The COP26 UN climate summit on Nov. 13 concluded a deal among the 196 parties to the 2015 Paris Agreement on long-delayed implementation measures. UN Secretary-General Antonio Guterres called the deal a “compromise,” and indeed it was saved through eleventh-hour haggling over the wording. Just minutes before the final decision on the text of the Glasgow Climate Pact, India, backed by fellow major coal-producer China, demanded weaker language on coal, with the original call for a “phase-out” softened to “phase-down.” And even this applies only to “unabated” coal, with an implicit exemption for coal burned with carbon capture and storage technology—a technofix being aggressively pushed by Exxon and other fossil fuel giants, in a propaganda blitz clearly timed for the Glasgow summit.
‘Development’ for whom?
This adoption of a corporate agenda by national governments was ironically cloaked in third-worldist rhetoric. India’s climate minister Bhupender Yadav rhetorically asked how developing countries can phase out fossil fuels when they still have to “deal with their development agendas and poverty eradication.” Such statements immediately raise the critical question of development for whom. A group of adivasis (tribal people) from India’s Chhattisgarh state travelled to Glasgow to protest the degradation of their lands and waters by coal-mining. This continues contrary to the consensus of the impacted communities, who say they are only further impoverished by the mining.
The Glasgow Pact calls for the state partiies to revisit their current emissions targets, known as Nationally Determined Contributions (NDCs), by the next Conference of the Parties, COP27, to be held at Sharm El-Sheikh, Egypt, in 2022. A 55-nation Climate Vulnerable Forum came together to pressure for stronger NDCs. “This is a global justice issue because the poorest and most vulnerable are by far the hardest hit, but also the least responsible” for climate change, Abul Kalam Azad, the climate envoy for Bangladesh, told a press conference at Glasgow.

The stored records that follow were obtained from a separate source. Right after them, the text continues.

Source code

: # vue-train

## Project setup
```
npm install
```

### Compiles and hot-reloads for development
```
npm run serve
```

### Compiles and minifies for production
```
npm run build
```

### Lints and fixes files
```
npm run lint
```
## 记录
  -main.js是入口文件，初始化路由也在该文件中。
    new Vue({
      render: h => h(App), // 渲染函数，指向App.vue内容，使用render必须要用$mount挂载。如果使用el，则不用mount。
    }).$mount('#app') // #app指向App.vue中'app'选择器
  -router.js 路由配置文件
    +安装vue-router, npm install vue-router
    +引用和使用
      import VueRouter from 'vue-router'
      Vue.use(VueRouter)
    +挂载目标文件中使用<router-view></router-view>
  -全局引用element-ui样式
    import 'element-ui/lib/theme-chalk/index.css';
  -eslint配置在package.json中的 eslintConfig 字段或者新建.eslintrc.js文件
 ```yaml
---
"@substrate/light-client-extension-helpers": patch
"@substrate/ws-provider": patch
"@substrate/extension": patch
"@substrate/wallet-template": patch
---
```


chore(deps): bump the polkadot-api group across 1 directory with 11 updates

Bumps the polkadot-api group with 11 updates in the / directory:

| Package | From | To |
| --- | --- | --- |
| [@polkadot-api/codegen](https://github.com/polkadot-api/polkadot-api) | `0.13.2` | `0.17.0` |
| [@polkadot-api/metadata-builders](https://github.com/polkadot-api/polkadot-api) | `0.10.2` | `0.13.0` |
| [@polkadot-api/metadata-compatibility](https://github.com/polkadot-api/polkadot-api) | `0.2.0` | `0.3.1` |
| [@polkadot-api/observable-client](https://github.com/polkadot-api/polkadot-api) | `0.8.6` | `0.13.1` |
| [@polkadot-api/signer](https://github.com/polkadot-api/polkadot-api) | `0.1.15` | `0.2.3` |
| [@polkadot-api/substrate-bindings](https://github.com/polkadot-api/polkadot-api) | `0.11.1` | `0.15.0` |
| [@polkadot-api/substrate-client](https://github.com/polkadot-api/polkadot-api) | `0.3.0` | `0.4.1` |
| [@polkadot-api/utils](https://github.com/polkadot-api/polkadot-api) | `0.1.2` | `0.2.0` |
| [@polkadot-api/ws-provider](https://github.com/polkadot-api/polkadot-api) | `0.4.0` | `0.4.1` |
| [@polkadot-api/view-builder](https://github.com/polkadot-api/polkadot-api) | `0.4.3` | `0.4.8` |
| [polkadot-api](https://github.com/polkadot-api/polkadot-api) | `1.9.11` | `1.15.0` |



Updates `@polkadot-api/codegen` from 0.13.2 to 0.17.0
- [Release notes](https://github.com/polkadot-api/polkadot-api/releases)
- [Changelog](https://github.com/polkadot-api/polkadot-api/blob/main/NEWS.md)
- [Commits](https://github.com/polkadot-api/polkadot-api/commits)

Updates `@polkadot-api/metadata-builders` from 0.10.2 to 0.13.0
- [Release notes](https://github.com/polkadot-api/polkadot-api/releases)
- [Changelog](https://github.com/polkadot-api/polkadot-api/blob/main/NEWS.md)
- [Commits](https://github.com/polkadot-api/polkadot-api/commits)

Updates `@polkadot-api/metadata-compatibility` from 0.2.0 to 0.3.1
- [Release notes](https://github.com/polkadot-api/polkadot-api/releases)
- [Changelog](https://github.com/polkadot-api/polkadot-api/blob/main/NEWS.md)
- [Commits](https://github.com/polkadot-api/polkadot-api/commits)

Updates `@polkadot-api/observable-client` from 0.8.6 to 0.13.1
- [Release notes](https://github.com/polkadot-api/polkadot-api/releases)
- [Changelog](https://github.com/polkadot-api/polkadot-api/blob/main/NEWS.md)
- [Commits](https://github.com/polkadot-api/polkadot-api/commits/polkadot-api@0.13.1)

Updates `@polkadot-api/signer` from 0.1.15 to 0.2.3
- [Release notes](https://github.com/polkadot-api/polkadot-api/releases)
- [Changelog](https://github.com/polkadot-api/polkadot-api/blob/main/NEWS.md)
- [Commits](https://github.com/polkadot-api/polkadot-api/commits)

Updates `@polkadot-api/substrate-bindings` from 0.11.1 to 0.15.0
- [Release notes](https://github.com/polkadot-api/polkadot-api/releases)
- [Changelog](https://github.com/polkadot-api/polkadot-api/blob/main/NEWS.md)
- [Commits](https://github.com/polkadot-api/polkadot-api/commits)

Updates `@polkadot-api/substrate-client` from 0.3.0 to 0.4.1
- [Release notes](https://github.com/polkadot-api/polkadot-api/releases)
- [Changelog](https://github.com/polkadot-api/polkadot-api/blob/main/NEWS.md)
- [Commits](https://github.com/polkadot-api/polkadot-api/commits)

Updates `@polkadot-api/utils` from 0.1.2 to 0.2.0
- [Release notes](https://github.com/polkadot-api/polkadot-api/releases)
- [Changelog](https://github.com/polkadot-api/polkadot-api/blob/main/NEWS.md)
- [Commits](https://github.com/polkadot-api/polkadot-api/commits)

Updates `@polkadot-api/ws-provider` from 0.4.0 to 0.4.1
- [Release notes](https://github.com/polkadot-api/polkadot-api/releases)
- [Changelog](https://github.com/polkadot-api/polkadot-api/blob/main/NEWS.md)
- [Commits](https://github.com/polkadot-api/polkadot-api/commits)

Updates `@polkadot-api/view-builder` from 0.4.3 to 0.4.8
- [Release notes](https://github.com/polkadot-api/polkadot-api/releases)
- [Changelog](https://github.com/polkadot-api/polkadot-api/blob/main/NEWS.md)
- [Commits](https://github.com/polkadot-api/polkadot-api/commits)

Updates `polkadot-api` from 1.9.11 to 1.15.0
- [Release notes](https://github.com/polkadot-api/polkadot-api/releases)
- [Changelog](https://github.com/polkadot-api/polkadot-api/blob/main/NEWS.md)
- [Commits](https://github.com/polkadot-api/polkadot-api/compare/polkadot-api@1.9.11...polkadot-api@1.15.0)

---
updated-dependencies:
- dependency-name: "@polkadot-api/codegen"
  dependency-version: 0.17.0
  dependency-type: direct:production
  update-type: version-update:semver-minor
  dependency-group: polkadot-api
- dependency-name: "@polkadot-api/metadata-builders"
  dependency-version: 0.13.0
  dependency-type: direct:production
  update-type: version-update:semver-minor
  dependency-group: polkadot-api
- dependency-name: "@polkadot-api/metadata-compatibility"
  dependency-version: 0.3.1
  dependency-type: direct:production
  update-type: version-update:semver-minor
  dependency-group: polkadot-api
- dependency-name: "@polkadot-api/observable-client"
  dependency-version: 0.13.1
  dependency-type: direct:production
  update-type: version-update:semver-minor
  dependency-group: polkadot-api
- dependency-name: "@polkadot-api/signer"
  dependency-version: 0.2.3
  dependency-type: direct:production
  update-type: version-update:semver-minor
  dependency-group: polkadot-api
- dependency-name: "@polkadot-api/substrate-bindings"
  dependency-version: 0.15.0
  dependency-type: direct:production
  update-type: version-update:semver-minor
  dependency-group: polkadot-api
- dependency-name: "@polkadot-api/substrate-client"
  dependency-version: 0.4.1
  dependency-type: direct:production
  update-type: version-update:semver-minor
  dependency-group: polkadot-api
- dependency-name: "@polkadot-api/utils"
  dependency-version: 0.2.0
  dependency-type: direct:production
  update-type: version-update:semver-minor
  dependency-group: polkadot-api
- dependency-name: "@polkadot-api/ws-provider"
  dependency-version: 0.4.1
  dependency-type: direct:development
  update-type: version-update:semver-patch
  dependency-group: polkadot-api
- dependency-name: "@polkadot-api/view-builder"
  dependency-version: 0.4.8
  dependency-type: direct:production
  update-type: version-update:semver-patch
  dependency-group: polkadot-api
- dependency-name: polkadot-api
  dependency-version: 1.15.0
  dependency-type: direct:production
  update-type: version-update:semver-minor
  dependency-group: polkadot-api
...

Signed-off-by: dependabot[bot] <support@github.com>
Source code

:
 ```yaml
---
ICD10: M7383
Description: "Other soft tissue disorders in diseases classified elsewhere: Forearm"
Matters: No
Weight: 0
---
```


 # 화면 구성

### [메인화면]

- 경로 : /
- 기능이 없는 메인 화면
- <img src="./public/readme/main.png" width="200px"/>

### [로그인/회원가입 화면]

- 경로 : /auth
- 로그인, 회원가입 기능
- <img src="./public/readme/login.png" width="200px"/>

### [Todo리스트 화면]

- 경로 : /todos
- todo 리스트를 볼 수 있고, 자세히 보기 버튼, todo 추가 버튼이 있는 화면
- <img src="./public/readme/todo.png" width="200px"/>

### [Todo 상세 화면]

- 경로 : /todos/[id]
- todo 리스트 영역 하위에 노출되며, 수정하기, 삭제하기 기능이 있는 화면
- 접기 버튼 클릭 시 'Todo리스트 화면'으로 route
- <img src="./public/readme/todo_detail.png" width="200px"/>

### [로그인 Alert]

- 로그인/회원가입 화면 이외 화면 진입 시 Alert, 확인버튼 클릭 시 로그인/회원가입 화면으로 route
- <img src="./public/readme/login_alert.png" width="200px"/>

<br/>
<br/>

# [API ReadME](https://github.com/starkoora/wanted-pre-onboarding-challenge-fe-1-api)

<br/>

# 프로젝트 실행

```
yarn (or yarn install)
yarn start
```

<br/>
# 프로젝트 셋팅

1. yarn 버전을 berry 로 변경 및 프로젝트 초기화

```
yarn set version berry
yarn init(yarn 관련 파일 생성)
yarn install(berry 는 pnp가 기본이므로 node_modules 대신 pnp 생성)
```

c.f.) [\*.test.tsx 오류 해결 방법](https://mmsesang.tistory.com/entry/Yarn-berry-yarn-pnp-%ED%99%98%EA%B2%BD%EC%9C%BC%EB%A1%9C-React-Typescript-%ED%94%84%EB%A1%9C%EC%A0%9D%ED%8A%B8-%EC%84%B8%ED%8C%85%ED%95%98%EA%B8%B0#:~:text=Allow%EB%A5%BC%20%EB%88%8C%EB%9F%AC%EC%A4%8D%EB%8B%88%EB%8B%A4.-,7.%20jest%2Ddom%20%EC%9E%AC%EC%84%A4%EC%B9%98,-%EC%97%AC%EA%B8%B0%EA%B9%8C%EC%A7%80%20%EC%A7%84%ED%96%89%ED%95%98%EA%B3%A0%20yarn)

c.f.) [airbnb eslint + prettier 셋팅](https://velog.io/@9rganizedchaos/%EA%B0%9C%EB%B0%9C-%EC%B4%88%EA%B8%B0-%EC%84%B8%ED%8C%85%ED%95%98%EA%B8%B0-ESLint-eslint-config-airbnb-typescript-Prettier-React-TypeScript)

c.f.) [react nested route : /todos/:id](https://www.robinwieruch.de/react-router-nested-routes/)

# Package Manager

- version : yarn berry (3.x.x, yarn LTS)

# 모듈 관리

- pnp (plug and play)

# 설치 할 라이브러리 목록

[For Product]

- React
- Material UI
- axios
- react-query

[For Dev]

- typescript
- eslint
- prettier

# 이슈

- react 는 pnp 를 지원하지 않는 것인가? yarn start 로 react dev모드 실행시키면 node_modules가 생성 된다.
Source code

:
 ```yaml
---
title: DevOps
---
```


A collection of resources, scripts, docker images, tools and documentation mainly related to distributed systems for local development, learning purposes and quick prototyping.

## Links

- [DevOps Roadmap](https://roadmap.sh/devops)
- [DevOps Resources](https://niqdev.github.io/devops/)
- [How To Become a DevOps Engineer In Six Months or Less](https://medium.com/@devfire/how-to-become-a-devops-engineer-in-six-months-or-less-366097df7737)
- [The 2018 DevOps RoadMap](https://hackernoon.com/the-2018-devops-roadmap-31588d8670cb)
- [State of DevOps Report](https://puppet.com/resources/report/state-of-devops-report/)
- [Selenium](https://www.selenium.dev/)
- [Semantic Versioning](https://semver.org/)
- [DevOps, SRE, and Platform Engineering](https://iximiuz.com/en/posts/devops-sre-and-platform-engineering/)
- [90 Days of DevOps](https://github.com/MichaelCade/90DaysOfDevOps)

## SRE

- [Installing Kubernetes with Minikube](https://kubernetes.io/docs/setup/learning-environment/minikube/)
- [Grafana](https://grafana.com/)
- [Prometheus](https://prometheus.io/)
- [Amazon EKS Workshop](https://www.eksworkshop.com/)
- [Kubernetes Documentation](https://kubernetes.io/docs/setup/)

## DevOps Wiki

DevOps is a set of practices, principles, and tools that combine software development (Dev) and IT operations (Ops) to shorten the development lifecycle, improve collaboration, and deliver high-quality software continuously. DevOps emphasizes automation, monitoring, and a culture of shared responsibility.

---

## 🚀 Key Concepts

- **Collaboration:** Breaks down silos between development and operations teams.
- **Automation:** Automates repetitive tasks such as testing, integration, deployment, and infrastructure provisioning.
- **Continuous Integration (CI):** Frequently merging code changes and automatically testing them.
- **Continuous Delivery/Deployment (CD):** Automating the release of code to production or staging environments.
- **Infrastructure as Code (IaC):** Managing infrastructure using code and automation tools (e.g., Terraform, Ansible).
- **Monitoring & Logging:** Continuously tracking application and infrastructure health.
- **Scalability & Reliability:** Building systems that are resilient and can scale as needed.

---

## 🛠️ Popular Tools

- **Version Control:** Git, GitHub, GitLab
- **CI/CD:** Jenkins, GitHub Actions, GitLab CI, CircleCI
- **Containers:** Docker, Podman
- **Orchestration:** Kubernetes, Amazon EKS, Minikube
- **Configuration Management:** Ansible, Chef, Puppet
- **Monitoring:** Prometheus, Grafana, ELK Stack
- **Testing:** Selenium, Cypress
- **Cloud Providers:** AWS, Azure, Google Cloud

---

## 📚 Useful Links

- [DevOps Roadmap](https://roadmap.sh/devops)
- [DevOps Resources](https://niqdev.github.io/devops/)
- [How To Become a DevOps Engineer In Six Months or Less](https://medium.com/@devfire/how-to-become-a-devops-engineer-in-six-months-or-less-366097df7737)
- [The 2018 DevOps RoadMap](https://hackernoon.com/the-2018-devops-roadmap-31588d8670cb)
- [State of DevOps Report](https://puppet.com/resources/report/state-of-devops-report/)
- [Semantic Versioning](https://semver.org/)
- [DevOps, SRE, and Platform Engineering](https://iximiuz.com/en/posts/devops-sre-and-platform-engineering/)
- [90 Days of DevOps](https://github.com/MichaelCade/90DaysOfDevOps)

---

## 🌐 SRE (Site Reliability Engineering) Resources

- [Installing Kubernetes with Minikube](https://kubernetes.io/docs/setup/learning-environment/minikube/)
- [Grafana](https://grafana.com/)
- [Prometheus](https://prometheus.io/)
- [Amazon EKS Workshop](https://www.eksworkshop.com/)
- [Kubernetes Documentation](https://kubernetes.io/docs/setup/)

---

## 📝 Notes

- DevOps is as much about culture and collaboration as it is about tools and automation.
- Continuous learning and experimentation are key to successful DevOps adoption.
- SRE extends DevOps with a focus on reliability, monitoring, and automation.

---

India’s poorer and low-lying neighbor, Bangladesh is already facing mass displacement due to flooding and coastline loss related to climate change. Earlier this year, Bangladesh abandoned plans for 10 new coal-fired power plants.
The climate-vulnerable bloc also pressed for wealthy nations to meet and increase their commitment to assist poor impacted countries. The text of the Glasgow Pact: “Notes with deep regret that the goal of developed country Parties to mobilize jointly USD 100 billion per year by 2020 in the context of meaningful mitigation actions and transparency on implementation has not yet been met.”
Carbon trading: pollution as global commodity
Another corporate-backed fix that allows polluters to go on polluting was alo embraced at Glasgow: carbon trading. The state parties approved a Guidance document on implementation of Article 6 of the Paris Agreement. This provision for carbon-trading is in the text of the Paris deal, but the implementing rules were put off for a future date. They have now been promulgated, allowing Internationally-Transferred Mitigation Outcomes (ITMOs) to be factored into NDCs, and traded across borders.
The Glasgow pact foresees a global carbon-trading market to be in place by 2023. The new rules are ostensibly designed to avoid double-counting of emission reductions and mitigations—whether at the government level, as when Switzerland purchased ITMOS from Peru last year, or at the corporate level, when a company in one country purchases ITMOs from abroad to meet compliance criteria at home.
Either way, ITMOs essentially amount to turning a license to pollute into an international commodity.
‘Another decade of false solutions’
It’s an old truism on such questions that where you stand depends on where you sit. Those who stand to lose the most both from climate destabilization and the resource-extraction that fuels it expressed the greatest skepticism about the Glasgow pact.
“The outcome of COP26 locks us into another decade of false solutions, colonialism and unbridled violence upon Mother Earth, full stop,” Tom BK Goldtooth, executive director of the Indigenous Environmental Network, protested to Environment News Servce.
“The expansion of carbon markets, techno-fixes and finance programs allowing historical polluters to ramp up global fossil fuel production will only intensify the climate emergency,” Goldtooth said. “The consequences of COP26 are dire and will impact the survival of Indigenous Peoples and local communities across the planet, while doing little to reduce global greenhouse gas emissions at source. Many communities around the world do not have time.”